**Your objective**
Copy each line of the data below in which the word "SADT" can be found.

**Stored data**
====================

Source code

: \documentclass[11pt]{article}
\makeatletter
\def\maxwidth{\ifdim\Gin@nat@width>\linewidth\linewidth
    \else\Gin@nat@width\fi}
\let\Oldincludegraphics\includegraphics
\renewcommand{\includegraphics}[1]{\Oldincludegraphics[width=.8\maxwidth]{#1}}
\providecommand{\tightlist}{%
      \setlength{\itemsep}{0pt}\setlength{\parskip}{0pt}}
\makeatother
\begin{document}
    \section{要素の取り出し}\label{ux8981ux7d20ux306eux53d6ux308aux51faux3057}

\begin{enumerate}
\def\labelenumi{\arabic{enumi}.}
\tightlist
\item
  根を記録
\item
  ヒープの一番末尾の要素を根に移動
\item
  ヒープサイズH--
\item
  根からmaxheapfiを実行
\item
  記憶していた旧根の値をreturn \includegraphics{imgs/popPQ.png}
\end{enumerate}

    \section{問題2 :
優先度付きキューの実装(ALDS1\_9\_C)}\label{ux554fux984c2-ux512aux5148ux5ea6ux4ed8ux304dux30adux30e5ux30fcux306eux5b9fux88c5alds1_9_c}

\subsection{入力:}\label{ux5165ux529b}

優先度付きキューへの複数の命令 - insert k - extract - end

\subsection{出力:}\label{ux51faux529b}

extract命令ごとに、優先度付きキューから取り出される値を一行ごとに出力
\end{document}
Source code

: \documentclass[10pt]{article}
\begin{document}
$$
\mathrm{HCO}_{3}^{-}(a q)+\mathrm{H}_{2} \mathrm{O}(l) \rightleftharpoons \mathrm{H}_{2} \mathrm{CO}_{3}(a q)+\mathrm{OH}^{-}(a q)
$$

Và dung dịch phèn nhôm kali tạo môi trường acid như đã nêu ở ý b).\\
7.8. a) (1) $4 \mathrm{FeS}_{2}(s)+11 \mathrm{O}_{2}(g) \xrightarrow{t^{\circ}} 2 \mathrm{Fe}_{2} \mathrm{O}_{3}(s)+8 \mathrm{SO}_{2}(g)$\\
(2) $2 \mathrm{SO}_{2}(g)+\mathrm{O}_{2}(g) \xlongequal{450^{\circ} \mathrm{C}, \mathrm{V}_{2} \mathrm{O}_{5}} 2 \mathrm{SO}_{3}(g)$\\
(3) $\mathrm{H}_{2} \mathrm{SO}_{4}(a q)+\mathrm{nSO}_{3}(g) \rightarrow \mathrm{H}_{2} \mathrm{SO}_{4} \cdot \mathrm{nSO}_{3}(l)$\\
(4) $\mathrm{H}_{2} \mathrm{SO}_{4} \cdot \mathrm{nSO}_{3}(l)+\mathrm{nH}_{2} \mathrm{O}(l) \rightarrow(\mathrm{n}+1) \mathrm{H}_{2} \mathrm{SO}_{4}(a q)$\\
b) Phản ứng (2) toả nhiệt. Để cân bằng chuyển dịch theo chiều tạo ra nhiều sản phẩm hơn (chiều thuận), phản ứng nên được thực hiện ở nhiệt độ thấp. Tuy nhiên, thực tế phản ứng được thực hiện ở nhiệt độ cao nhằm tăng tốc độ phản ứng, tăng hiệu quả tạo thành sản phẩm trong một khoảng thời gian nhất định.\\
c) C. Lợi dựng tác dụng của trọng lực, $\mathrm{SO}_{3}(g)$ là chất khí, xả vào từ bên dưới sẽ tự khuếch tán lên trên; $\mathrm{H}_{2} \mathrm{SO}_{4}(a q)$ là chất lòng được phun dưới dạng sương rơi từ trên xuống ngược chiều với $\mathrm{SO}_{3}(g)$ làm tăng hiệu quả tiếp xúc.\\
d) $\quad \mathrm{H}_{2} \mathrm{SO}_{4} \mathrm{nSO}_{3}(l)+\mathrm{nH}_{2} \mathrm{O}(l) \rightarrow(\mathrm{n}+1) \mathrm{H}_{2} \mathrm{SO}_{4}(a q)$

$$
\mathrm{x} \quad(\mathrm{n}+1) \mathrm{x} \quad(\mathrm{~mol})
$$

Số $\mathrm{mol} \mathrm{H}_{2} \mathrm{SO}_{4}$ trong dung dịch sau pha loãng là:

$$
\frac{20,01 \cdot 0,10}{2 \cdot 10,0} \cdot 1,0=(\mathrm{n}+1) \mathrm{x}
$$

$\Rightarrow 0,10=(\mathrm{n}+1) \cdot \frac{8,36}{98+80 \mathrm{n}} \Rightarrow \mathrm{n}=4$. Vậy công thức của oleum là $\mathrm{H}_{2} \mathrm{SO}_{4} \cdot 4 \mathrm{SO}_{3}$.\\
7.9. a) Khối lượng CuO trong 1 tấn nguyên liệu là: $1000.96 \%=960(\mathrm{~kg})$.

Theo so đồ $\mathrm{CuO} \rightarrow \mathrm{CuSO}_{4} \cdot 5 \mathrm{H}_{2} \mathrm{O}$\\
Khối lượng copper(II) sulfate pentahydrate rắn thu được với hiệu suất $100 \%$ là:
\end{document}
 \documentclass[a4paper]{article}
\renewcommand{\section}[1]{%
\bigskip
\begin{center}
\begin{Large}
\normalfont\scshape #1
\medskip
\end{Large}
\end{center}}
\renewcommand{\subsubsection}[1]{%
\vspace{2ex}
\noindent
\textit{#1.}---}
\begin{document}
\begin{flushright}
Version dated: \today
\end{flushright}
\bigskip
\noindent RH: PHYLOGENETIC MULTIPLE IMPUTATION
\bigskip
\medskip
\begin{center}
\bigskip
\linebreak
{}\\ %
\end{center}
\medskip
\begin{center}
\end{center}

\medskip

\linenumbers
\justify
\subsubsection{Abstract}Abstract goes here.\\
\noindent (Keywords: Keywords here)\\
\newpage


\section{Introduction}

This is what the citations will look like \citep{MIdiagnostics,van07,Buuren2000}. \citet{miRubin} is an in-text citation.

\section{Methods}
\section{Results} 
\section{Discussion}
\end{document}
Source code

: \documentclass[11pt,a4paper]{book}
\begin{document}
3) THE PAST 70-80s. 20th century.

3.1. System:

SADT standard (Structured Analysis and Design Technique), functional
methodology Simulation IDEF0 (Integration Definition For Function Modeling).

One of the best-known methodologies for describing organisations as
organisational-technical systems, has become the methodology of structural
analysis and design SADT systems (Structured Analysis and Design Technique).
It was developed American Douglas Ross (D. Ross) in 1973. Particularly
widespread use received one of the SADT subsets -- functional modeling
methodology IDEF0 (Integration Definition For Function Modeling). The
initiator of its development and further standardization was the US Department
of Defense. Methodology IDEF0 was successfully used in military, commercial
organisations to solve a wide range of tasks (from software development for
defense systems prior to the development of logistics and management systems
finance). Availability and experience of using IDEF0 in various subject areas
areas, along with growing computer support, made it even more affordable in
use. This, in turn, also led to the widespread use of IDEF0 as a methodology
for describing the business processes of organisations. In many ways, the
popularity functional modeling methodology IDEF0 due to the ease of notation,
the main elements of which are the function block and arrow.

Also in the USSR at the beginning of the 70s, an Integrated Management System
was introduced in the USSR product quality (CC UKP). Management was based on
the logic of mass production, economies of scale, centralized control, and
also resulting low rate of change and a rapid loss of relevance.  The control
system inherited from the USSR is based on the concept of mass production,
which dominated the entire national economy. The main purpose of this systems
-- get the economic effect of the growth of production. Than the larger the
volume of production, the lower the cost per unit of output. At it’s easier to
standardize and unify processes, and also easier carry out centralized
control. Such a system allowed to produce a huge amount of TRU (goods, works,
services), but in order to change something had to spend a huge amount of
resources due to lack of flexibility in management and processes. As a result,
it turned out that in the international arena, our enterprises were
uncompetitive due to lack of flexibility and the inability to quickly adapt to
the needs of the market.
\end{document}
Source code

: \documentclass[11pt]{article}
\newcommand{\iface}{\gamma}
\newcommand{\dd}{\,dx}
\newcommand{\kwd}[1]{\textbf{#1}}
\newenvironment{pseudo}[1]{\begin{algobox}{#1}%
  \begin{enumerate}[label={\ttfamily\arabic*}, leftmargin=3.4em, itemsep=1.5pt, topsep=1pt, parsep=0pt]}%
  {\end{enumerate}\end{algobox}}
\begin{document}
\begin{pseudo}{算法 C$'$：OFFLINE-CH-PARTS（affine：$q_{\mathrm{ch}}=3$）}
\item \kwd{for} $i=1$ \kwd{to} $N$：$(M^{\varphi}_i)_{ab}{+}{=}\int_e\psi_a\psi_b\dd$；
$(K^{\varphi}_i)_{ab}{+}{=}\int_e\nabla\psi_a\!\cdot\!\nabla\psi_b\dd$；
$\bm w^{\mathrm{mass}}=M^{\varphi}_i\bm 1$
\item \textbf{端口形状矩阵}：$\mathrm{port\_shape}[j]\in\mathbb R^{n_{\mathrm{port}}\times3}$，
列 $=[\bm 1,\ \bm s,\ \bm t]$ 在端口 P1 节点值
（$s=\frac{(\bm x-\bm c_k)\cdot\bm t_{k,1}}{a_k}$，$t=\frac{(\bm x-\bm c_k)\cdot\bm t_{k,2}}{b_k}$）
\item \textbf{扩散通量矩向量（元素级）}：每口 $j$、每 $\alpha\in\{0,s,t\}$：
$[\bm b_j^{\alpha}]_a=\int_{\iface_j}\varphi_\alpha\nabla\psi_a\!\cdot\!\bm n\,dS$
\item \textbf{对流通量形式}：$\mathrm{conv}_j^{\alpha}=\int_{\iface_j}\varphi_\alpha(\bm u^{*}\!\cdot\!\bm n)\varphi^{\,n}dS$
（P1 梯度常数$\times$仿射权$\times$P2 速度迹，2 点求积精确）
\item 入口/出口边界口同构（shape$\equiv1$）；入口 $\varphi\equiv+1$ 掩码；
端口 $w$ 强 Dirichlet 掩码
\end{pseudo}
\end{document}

====================

**The answer**
SADT standard (Structured Analysis and Design Technique), functional
analysis and design SADT systems (Structured Analysis and Design Technique).
widespread use received one of the SADT subsets -- functional modeling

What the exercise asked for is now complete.